**Your task:** Although the data below holds other lines too, output only those from the line with "[Exporting and Importing" up to and including the line with "[Recognizing Unusable Boot", exactly as they appear.

**Collected data:**

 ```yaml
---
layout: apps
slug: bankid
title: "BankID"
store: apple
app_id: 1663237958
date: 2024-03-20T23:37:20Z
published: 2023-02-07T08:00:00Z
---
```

==

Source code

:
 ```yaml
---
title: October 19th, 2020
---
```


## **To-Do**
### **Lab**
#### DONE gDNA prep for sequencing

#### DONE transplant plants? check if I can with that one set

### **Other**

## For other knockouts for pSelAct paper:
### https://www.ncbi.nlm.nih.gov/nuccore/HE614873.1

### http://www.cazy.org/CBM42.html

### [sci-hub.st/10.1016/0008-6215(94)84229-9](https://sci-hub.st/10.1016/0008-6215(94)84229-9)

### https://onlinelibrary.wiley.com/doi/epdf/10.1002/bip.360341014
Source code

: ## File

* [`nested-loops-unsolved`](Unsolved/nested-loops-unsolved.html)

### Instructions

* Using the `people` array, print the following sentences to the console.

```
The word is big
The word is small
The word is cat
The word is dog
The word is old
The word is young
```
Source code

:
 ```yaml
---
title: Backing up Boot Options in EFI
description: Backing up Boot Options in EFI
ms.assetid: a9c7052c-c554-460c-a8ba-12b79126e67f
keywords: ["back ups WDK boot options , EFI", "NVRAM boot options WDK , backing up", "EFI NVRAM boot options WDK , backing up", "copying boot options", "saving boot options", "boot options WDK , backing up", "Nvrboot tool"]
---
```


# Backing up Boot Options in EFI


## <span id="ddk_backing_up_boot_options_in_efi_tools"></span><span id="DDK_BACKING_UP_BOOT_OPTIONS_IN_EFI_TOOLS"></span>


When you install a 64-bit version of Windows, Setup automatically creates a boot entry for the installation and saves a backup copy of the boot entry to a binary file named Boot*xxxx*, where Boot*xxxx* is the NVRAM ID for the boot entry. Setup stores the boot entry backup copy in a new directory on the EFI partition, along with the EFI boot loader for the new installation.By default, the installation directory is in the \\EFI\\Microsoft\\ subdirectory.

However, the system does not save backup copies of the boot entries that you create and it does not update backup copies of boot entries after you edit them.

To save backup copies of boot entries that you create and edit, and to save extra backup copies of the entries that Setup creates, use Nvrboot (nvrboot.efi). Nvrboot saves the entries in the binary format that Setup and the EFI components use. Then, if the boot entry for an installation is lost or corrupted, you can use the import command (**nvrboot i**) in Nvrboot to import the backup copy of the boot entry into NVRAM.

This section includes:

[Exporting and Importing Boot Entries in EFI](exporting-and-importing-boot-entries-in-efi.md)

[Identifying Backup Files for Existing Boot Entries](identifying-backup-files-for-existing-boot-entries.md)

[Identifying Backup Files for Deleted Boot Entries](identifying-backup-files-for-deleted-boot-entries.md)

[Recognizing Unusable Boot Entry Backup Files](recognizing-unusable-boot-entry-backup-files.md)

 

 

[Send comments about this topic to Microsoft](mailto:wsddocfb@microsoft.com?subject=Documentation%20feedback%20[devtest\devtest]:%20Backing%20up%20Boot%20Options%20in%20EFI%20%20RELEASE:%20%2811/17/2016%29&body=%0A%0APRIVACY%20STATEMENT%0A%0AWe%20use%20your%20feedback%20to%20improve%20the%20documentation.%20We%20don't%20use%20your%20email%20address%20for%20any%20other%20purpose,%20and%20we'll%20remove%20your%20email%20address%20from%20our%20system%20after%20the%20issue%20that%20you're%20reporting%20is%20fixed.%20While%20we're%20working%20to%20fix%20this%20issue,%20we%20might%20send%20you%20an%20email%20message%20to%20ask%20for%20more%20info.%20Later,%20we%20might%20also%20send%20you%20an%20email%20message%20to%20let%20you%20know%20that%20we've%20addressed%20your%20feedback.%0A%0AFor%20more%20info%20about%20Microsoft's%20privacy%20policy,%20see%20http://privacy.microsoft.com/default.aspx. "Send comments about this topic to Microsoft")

==

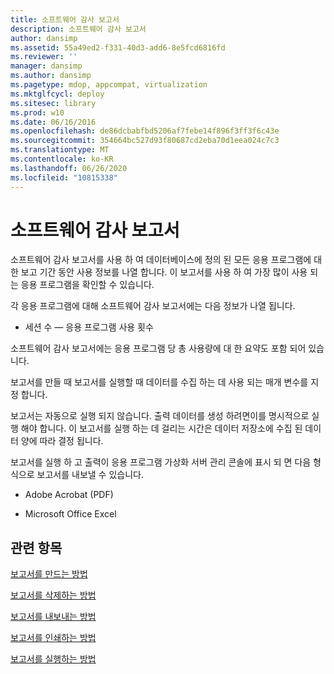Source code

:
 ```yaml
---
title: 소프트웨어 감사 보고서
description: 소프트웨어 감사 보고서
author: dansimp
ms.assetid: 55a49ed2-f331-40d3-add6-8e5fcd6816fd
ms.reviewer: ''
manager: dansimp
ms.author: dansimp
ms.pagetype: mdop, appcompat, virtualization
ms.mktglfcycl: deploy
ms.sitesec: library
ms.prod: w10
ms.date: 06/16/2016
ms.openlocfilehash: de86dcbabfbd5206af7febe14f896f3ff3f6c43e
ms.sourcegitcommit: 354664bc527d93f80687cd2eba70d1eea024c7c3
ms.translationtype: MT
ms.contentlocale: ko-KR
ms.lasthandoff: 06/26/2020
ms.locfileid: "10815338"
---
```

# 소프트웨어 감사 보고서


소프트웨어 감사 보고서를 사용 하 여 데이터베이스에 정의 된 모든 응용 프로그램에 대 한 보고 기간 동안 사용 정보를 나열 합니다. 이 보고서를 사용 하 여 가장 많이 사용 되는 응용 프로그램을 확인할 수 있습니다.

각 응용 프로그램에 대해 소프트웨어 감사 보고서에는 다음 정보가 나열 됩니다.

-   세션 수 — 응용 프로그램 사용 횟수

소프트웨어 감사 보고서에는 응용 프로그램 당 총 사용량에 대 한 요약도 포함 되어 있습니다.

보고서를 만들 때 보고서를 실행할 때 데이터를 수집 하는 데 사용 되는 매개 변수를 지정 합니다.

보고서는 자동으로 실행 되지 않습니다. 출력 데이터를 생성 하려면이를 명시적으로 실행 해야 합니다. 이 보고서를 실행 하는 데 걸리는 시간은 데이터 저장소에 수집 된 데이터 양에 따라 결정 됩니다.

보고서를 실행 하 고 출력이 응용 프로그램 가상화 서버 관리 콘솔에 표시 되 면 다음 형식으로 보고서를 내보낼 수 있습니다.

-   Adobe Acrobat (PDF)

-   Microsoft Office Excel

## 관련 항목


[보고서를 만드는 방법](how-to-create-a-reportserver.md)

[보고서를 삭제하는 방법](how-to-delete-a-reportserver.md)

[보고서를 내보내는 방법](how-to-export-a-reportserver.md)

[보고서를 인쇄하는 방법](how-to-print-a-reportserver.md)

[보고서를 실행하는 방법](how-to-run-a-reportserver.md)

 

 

**Completed task:**
[Exporting and Importing Boot Entries in EFI](exporting-and-importing-boot-entries-in-efi.md)

[Identifying Backup Files for Existing Boot Entries](identifying-backup-files-for-existing-boot-entries.md)

[Identifying Backup Files for Deleted Boot Entries](identifying-backup-files-for-deleted-boot-entries.md)

[Recognizing Unusable Boot Entry Backup Files](recognizing-unusable-boot-entry-backup-files.md)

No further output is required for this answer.